Every trade must be framed by the context in which it was made. Five first-round picks, one second-round pick, and a pick swap is not something a rational franchise should ever put on the table unless the return can virtually guarantee perennial championship contention. Coming off their most magical season in generations, the Knicks clearly believe Bridges (whose iron-man mindset will be truly tested—and beloved—by Tom Thibodeau) is the missing piece in their banner-raising puzzle.

There’s a world in which they could be right. While criticism is plenty fair, so too is praise for their prioritization of fit over pure talent. Championship-caliber chemistry is baked into the calculus. Bridges won two national titles at Villanova with Jalen Brunson, Donte DiVincenzo, and Josh Hart as his teammates. On the one hand, draft picks are über-valuable. On the other, behind Boston, the East may be wide open. Pretend you’re Leon Rose for a minute. If not now, then when? And for whom?

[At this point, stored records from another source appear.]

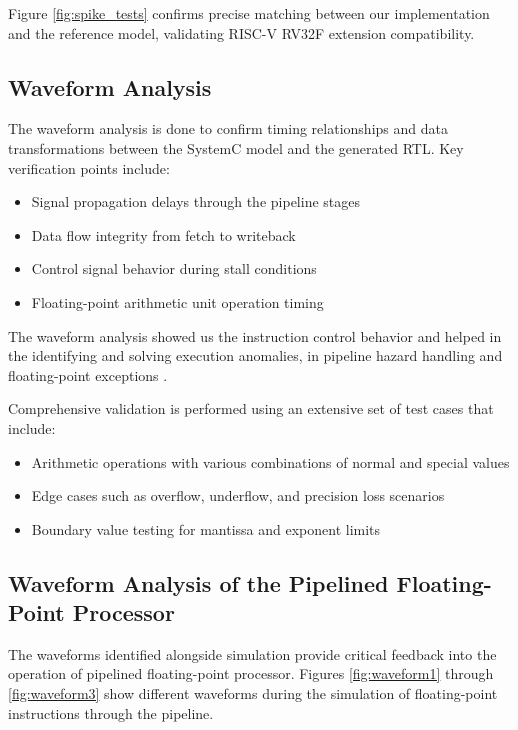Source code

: \noindent Figure \ref{fig:spike_tests} confirms precise matching between our implementation and the reference model, validating RISC-V RV32F extension compatibility.

\newpage

\subsection{ Waveform Analysis}
\label{subsec:simulation_waveform}

The waveform analysis is done to confirm timing relationships and data transformations between the SystemC model and the generated RTL. Key verification points include:
\begin{itemize}
    \item Signal propagation delays through the pipeline stages
    \item Data flow integrity from fetch to writeback
    \item Control signal behavior during stall conditions
    \item Floating-point arithmetic unit operation timing
\end{itemize}

The waveform analysis showed us the instruction control behavior and helped in the identifying and solving execution anomalies, in pipeline hazard handling and floating-point exceptions \cite{ref18}.

Comprehensive validation is performed using an extensive set of test cases that include:
\begin{itemize}
    \item Arithmetic operations with various combinations of normal and special values
    \item Edge cases such as overflow, underflow, and precision loss scenarios
    \item Boundary value testing for mantissa and exponent limits
\end{itemize}

\subsection{Waveform Analysis of the Pipelined Floating-Point Processor}
\label{subsec:waveform_analysis}

The waveforms identified alongside simulation provide critical feedback into the operation of pipelined floating-point processor. Figures \ref{fig:waveform1} through \ref{fig:waveform3} show different waveforms during the simulation of floating-point instructions through the pipeline.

If the Knicks re-sign OG Anunoby, don’t lose too much size (i.e., Isaiah Hartenstein, who could be a financial casualty from the Bridges trade), and stay healthy, they can combine one of the NBA’s best defenses with diversified shot creation and plenty of 3-point shooting. Brunson, who will turn just 28 in August, will enter next season as a borderline top-10 player with insatiable scoring prowess. His usage will dip (a very good thing), and every offensive possession won’t hinge on his ability to create separation against the opponent’s best defender or a dropping big. Blitzing Brunson consistently will no longer be a viable option. He’s surrounded by too many guys who can attack a closeout and either score or create another advantage. (They can’t go five out like the Celtics but will have lineups that can drive-and-kick opponents to death.)


When surrounded by other awesome players, Bridges knows how to complement them. He can space the floor but also generate efficient looks off a ball screen or dribble handoff. When Brunson sits, Bridges can step in as the lead or secondary ball handler. He shined at times in Brooklyn as a top option and made real strides creating for himself, but too much playmaking responsibility weighed Bridges down. That won’t be an issue in New York, where his role will fall somewhere between the deferential 3-and-D duties he had on the Suns and the permanent green light he had on the Nets, which led to him ending the 2022-23 season with a staggering 30.3 usage rate. Assuming the Knicks extend Brunson and Bridges as soon as they can, this team is set to benefit from real continuity in a league that’s doing everything it can to make long-term familiarity obsolete.

This brings us to an overlooked question mark. Lost amid all of New York’s shiny new toys is Julius Randle, the team’s highest-paid player and previous no. 1 option—before Brunson learned how to walk on water. He will be eligible for an extension on August 3, simultaneously complicating and augmenting New York’s fervor. There are so many questions regarding Randle, some in direct conflict with each other. Should the Knicks trade him? Where? For whom? Does he bestow enough of a physical edge over every other team in the Eastern Conference to make moving him too painful?


If Randle stays, how does he fit in after watching the Knicks go on a playoff run without him last season? Does he take more off the table than he puts on, especially if they re-sign Anunoby? If you have Brunson, DiVincenzo, Hart, Anunoby, Randle, and Bridges—who comes off the bench? Who’s sacrificing minutes and touches?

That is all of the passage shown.